Selon lui, plusieurs réformes ont été introduites, notamment dans la composition du jury, arrêtée par le Garde des Sceaux sur la base de plusieurs critères, mais aussi dans le choix des épreuves et le renforcement du dispositif de surveillance.

 

« Une autre innovation, c’est le choix des épreuves et la participation des superviseurs qui sont en quelque sorte les surveillants des surveillants, aussi bien les surveillants que des candidats dans les différentes classes », a-t-il précisé.

Le Centre a également revu l’organisation générale du concours.

« Depuis plus d’une semaine, nous sommes en train de mettre en œuvre, avec l’apport de certaines expertises, tout ce qui est conception des nouveaux outils de concours, tout ce qui est management du concours », a ajouté Alhassane Naby Camara.

 

 

L’une des principales innovations concerne toutefois la sélection des sujets.

« Les sujets ne sont plus choisis en amont.

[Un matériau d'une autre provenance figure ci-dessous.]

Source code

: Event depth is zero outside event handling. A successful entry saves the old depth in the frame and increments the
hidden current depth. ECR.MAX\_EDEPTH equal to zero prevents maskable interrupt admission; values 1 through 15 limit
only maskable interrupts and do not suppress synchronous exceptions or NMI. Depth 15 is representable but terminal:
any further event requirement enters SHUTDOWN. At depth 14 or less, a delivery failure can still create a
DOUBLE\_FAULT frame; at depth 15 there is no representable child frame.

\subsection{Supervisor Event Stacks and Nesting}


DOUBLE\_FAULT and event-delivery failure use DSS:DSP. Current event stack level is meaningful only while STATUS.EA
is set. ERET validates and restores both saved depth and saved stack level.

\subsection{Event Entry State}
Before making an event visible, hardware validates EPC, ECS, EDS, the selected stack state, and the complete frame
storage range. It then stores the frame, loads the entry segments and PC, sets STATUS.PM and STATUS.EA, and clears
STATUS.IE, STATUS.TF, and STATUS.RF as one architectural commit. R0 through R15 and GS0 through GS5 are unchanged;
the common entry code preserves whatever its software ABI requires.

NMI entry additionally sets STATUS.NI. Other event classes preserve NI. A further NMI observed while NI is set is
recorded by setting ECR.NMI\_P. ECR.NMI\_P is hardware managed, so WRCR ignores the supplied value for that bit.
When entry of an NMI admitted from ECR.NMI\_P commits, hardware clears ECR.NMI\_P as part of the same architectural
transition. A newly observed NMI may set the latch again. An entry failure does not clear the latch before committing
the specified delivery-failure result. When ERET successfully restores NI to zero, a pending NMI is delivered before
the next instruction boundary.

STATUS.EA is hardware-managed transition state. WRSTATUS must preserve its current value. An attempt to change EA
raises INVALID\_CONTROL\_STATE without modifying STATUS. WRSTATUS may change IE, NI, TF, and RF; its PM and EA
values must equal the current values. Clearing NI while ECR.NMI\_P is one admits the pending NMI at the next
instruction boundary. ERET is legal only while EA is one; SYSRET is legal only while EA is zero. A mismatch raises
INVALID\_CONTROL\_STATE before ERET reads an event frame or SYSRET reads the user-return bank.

Ils sont choisis le même jour que les épreuves commencent, c’est-à-dire dans le centre même des sujets », a-t-il indiqué, rappelant que cette première étape correspond à la phase d’admissibilité. Les candidats obtenant une moyenne supérieure ou égale à 10 seront convoqués pour la phase d’admission, communément appelée le grand oral.

Concernant le déroulement des épreuves, il a précisé que « aujourd’hui, nous n’avons qu’une seule matière au programme : c’est la culture générale ». Les deux autres matières, le droit civil et la procédure pénale, seront composées le lendemain, avant les épreuves orales réservées aux admissibles.

Le président du jury, Bandjou Doumbouya, a lui aussi insisté sur les nouvelles dispositions destinées à prévenir toute tentative de fraude.

 

« Contrairement aux années passées, où nous avions l’habitude de choisir les sujets et d’envoyer les enveloppes dans les lieux d’examen, cette année, comme nous avons constaté que dans beaucoup d’examens actuellement il y a fraude, nous voulons éviter cela », a-t-il déclaré.

Il a expliqué que les membres du jury ont décidé de se réunir directement sur le site du concours afin de sélectionner les sujets juste avant le début des épreuves.

« Les membres du jury ont décidé de venir au centre ici, choisir les sujets ici, remettre à l’autorité pour les candidats. On n’a pas choisi les sujets à la maison. C’est maintenant, immédiatement, que nous avons sélectionné les sujets », a-t-il affirmé, avant de procéder au tirage au sort parmi les quatre sujets préparés, afin que tous les candidats soient informés au même moment.

Prenant la parole, le Garde des Sceaux, Ibrahima Sory II Tounkara, a inscrit cette initiative dans le cadre de la réforme du système judiciaire voulue par les autorités de la transition.

 

 

« C’est dans le cadre de la modernisation du service public de la justice prônée par Son Excellence Monsieur le Président de la République, Monsieur Mamadi Doumbouya, que nous avons lancé ce concours de recrutement des élèves greffiers », a-t-il déclaré.

Le ministre a rappelé que le déficit en personnel constitue aujourd’hui l’un des principaux défis de la justice guinéenne.

« Aujourd’hui, nous sommes en déficit de personnel, surtout du côté des greffiers. Nous sommes à quelques 300 greffiers sur l’ensemble du territoire guinéen pour une population de près de 18 millions de Guinéens », a-t-il indiqué.

Face à cette situation, le ministère entend poursuivre les recrutements afin de réduire progressivement ce manque d’effectifs.

 

 

« Nous comptons sélectionner les méritants pour faire office de greffiers dans nos juridictions dans les jours à venir », a assuré le Garde des Sceaux.

Évoquant les besoins du pays, il a reconnu que le recrutement de 100 greffiers ne suffira pas à combler le déficit.

« Nous sommes très loin de ce ratio. Il y a un gap très important qu’on doit chercher à combler à travers les recrutements cycliques que nous avons engagés », a-t-il conclu.

 

 

À travers ce concours, le ministère de la Justice affiche sa volonté de renforcer durablement les effectifs des greffes tout en misant sur un processus de recrutement présenté comme plus transparent et plus crédible. Les innovations introduites dans le choix des sujets, la composition du jury et le dispositif de surveillance traduisent l’ambition des autorités de restaurer la confiance dans les concours administratifs, tout en répondant au déficit chronique de greffiers au sein des juridictions guinéennes.